▶ [TASK REQUIREMENTS]: After dropping the pictures, give again exactly the lines of the data from its first line through the line with "Aaron explains Digital", which is included as well.

=-=-=-=-=

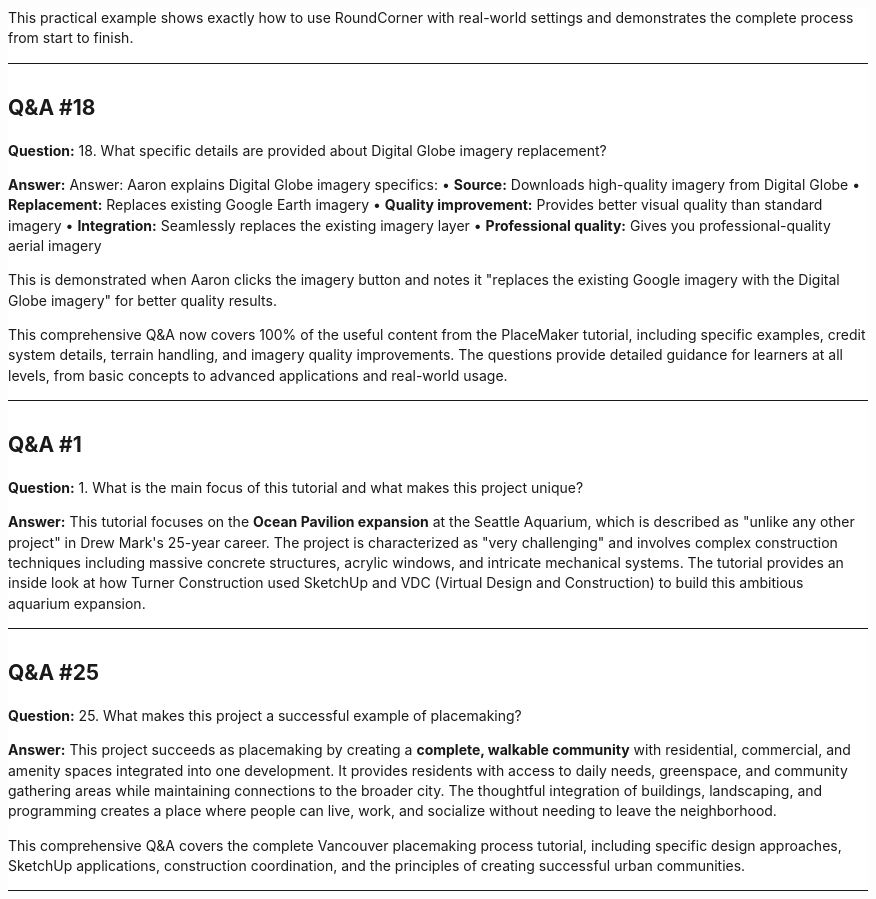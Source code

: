 This practical example shows exactly how to use RoundCorner with real-world settings and demonstrates the complete process from start to finish.

---

## Q&A #18

**Question:** 18. What specific details are provided about Digital Globe imagery replacement?

**Answer:** Answer:
Aaron explains Digital Globe imagery specifics:
• **Source:** Downloads high-quality imagery from Digital Globe
• **Replacement:** Replaces existing Google Earth imagery
• **Quality improvement:** Provides better visual quality than standard imagery
• **Integration:** Seamlessly replaces the existing imagery layer
• **Professional quality:** Gives you professional-quality aerial imagery

This is demonstrated when Aaron clicks the imagery button and notes it "replaces the existing Google imagery with the Digital Globe imagery" for better quality results.

This comprehensive Q&A now covers 100% of the useful content from the PlaceMaker tutorial, including specific examples, credit system details, terrain handling, and imagery quality improvements. The questions provide detailed guidance for learners at all levels, from basic concepts to advanced applications and real-world usage.

---

## Q&A #1

**Question:** 1. What is the main focus of this tutorial and what makes this project unique?

**Answer:** This tutorial focuses on the **Ocean Pavilion expansion** at the Seattle Aquarium, which is described as "unlike any other project" in Drew Mark's 25-year career. The project is characterized as "very challenging" and involves complex construction techniques including massive concrete structures, acrylic windows, and intricate mechanical systems. The tutorial provides an inside look at how Turner Construction used SketchUp and VDC (Virtual Design and Construction) to build this ambitious aquarium expansion.

---

## Q&A #25

**Question:** 25. What makes this project a successful example of placemaking?

**Answer:** This project succeeds as placemaking by creating a **complete, walkable community** with residential, commercial, and amenity spaces integrated into one development. It provides residents with access to daily needs, greenspace, and community gathering areas while maintaining connections to the broader city. The thoughtful integration of buildings, landscaping, and programming creates a place where people can live, work, and socialize without needing to leave the neighborhood.

This comprehensive Q&A covers the complete Vancouver placemaking process tutorial, including specific design approaches, SketchUp applications, construction coordination, and the principles of creating successful urban communities.

---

=-=-=-=-=

▶ [ANSWER BELOW]:
Source code

: This practical example shows exactly how to use RoundCorner with real-world settings and demonstrates the complete process from start to finish.

---

## Q&A #18

**Question:** 18. What specific details are provided about Digital Globe imagery replacement?

**Answer:** Answer:
Aaron explains Digital Globe imagery specifics:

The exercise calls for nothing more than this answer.